**WHAT NEEDS TO BE DONE:**
Beneath this line is the data. Output exactly the lines from the line with "What should happen instead of the bug." to the line with "Always welcome.", both ends included, and nothing more.

══ AVAILABLE RECORDS ══

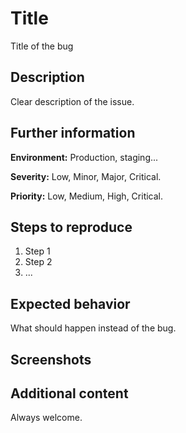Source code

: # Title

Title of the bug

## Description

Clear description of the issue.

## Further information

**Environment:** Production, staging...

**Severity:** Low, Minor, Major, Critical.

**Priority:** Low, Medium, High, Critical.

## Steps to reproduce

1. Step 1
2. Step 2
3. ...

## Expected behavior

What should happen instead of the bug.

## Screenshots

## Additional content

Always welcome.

═══
══ AVAILABLE RECORDS ══

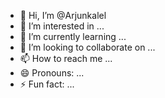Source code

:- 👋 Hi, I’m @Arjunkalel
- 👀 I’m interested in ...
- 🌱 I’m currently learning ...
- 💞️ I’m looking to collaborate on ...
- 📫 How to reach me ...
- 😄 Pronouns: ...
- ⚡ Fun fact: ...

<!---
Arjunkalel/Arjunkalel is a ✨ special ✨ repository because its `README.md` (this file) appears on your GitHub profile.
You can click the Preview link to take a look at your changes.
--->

═══
══ AVAILABLE RECORDS ══

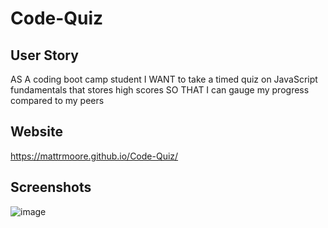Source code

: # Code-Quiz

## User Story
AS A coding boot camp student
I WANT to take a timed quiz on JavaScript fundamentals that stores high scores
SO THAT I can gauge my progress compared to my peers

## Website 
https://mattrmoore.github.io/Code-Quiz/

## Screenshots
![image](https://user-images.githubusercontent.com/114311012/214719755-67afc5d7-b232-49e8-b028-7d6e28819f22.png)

═══

**ANSWER BELOW:**
What should happen instead of the bug.

## Screenshots

## Additional content

Always welcome.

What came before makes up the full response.